From the first line to the last, output the entries exactly.

Data excerpts:
[Start of Attachment]

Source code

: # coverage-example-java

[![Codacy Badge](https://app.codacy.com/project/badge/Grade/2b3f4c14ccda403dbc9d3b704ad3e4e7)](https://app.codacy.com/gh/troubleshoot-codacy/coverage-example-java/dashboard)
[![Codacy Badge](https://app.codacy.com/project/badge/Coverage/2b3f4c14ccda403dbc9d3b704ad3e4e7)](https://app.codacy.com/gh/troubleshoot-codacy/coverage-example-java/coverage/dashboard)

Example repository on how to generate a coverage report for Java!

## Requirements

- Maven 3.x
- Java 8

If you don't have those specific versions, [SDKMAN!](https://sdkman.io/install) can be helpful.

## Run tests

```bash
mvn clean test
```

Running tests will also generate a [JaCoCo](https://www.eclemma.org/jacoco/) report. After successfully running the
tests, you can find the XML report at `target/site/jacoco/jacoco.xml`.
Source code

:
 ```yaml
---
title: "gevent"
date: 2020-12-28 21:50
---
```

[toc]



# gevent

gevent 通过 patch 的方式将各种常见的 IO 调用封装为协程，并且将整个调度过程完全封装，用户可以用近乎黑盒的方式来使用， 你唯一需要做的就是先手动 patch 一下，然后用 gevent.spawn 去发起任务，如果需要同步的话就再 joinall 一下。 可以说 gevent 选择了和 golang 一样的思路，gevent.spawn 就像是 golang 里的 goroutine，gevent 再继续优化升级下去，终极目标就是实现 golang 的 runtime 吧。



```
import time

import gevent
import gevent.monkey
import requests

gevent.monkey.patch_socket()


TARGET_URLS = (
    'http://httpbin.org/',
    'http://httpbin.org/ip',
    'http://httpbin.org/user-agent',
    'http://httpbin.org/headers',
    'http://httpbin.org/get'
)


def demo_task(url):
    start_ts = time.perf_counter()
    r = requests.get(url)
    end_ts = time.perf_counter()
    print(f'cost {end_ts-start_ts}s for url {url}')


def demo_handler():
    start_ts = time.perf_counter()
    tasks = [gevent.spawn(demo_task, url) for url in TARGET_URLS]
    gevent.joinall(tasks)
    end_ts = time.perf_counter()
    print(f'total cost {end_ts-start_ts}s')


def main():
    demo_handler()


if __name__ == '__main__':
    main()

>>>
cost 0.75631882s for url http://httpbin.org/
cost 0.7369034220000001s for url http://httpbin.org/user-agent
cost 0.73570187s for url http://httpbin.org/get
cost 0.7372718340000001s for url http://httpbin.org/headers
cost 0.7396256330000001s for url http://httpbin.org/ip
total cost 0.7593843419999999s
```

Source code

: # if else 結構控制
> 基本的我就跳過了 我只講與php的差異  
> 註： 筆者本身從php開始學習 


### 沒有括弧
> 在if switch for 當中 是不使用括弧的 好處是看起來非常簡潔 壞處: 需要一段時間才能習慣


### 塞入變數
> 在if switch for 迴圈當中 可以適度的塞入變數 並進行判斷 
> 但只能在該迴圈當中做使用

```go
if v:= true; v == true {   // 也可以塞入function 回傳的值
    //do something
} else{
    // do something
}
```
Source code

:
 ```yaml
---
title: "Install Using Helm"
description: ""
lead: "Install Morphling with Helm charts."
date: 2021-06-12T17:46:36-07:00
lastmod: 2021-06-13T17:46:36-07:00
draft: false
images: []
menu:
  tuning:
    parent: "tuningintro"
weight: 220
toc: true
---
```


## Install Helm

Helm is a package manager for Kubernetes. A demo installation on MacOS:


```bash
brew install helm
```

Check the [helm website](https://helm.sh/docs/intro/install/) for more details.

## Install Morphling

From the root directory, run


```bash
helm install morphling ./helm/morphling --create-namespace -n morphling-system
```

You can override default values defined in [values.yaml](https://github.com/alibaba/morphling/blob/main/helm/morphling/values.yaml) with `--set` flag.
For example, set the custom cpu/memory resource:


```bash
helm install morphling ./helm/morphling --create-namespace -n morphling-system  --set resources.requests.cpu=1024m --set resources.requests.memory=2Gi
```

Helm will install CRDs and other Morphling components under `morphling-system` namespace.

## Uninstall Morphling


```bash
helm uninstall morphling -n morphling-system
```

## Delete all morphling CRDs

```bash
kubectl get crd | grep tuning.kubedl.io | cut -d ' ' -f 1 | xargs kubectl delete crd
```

[End of Attachment]

Exercise output:
Source code

: # coverage-example-java

[![Codacy Badge](https://app.codacy.com/project/badge/Grade/2b3f4c14ccda403dbc9d3b704ad3e4e7)](https://app.codacy.com/gh/troubleshoot-codacy/coverage-example-java/dashboard)
[![Codacy Badge](https://app.codacy.com/project/badge/Coverage/2b3f4c14ccda403dbc9d3b704ad3e4e7)](https://app.codacy.com/gh/troubleshoot-codacy/coverage-example-java/coverage/dashboard)

Example repository on how to generate a coverage report for Java!

## Requirements

- Maven 3.x
- Java 8

If you don't have those specific versions, [SDKMAN!](https://sdkman.io/install) can be helpful.

## Run tests

```bash
mvn clean test
```

Running tests will also generate a [JaCoCo](https://www.eclemma.org/jacoco/) report. After successfully running the
tests, you can find the XML report at `target/site/jacoco/jacoco.xml`.
Source code

:
 ```yaml
---
title: "gevent"
date: 2020-12-28 21:50
---
```

[toc]



# gevent

gevent 通过 patch 的方式将各种常见的 IO 调用封装为协程，并且将整个调度过程完全封装，用户可以用近乎黑盒的方式来使用， 你唯一需要做的就是先手动 patch 一下，然后用 gevent.spawn 去发起任务，如果需要同步的话就再 joinall 一下。 可以说 gevent 选择了和 golang 一样的思路，gevent.spawn 就像是 golang 里的 goroutine，gevent 再继续优化升级下去，终极目标就是实现 golang 的 runtime 吧。



```
import time

import gevent
import gevent.monkey
import requests

gevent.monkey.patch_socket()


TARGET_URLS = (
    'http://httpbin.org/',
    'http://httpbin.org/ip',
    'http://httpbin.org/user-agent',
    'http://httpbin.org/headers',
    'http://httpbin.org/get'
)


def demo_task(url):
    start_ts = time.perf_counter()
    r = requests.get(url)
    end_ts = time.perf_counter()
    print(f'cost {end_ts-start_ts}s for url {url}')


def demo_handler():
    start_ts = time.perf_counter()
    tasks = [gevent.spawn(demo_task, url) for url in TARGET_URLS]
    gevent.joinall(tasks)
    end_ts = time.perf_counter()
    print(f'total cost {end_ts-start_ts}s')


def main():
    demo_handler()


if __name__ == '__main__':
    main()

>>>
cost 0.75631882s for url http://httpbin.org/
cost 0.7369034220000001s for url http://httpbin.org/user-agent
cost 0.73570187s for url http://httpbin.org/get
cost 0.7372718340000001s for url http://httpbin.org/headers
cost 0.7396256330000001s for url http://httpbin.org/ip
total cost 0.7593843419999999s
```

Source code

: # if else 結構控制
> 基本的我就跳過了 我只講與php的差異  
> 註： 筆者本身從php開始學習 


### 沒有括弧
> 在if switch for 當中 是不使用括弧的 好處是看起來非常簡潔 壞處: 需要一段時間才能習慣


### 塞入變數
> 在if switch for 迴圈當中 可以適度的塞入變數 並進行判斷 
> 但只能在該迴圈當中做使用

```go
if v:= true; v == true {   // 也可以塞入function 回傳的值
    //do something
} else{
    // do something
}
```
Source code

:
 ```yaml
---
title: "Install Using Helm"
description: ""
lead: "Install Morphling with Helm charts."
date: 2021-06-12T17:46:36-07:00
lastmod: 2021-06-13T17:46:36-07:00
draft: false
images: []
menu:
  tuning:
    parent: "tuningintro"
weight: 220
toc: true
---
```


## Install Helm

Helm is a package manager for Kubernetes. A demo installation on MacOS:


```bash
brew install helm
```

Check the [helm website](https://helm.sh/docs/intro/install/) for more details.

## Install Morphling

From the root directory, run


```bash
helm install morphling ./helm/morphling --create-namespace -n morphling-system
```

You can override default values defined in [values.yaml](https://github.com/alibaba/morphling/blob/main/helm/morphling/values.yaml) with `--set` flag.
For example, set the custom cpu/memory resource:


```bash
helm install morphling ./helm/morphling --create-namespace -n morphling-system  --set resources.requests.cpu=1024m --set resources.requests.memory=2Gi
```

Helm will install CRDs and other Morphling components under `morphling-system` namespace.

## Uninstall Morphling


```bash
helm uninstall morphling -n morphling-system
```

## Delete all morphling CRDs

```bash
kubectl get crd | grep tuning.kubedl.io | cut -d ' ' -f 1 | xargs kubectl delete crd
```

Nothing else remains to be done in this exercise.